## Stored data entries
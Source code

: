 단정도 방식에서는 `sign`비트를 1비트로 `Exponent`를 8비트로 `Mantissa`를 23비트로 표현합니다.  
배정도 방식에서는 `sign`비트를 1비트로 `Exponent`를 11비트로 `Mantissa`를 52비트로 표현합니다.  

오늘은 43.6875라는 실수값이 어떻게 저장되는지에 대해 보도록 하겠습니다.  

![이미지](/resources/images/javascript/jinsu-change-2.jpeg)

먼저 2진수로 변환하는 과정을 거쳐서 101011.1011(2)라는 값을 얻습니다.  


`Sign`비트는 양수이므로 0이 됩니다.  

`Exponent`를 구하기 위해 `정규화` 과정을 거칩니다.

## EXERCISE DIRECTIONS
Your job here is to copy the entries above exactly.

## SOLUTION TO THE EXERCISE
Source code

: 단정도 방식에서는 `sign`비트를 1비트로 `Exponent`를 8비트로 `Mantissa`를 23비트로 표현합니다.  
배정도 방식에서는 `sign`비트를 1비트로 `Exponent`를 11비트로 `Mantissa`를 52비트로 표현합니다.  

오늘은 43.6875라는 실수값이 어떻게 저장되는지에 대해 보도록 하겠습니다.  

![이미지](/resources/images/javascript/jinsu-change-2.jpeg)

먼저 2진수로 변환하는 과정을 거쳐서 101011.1011(2)라는 값을 얻습니다.  


`Sign`비트는 양수이므로 0이 됩니다.  

`Exponent`를 구하기 위해 `정규화` 과정을 거칩니다.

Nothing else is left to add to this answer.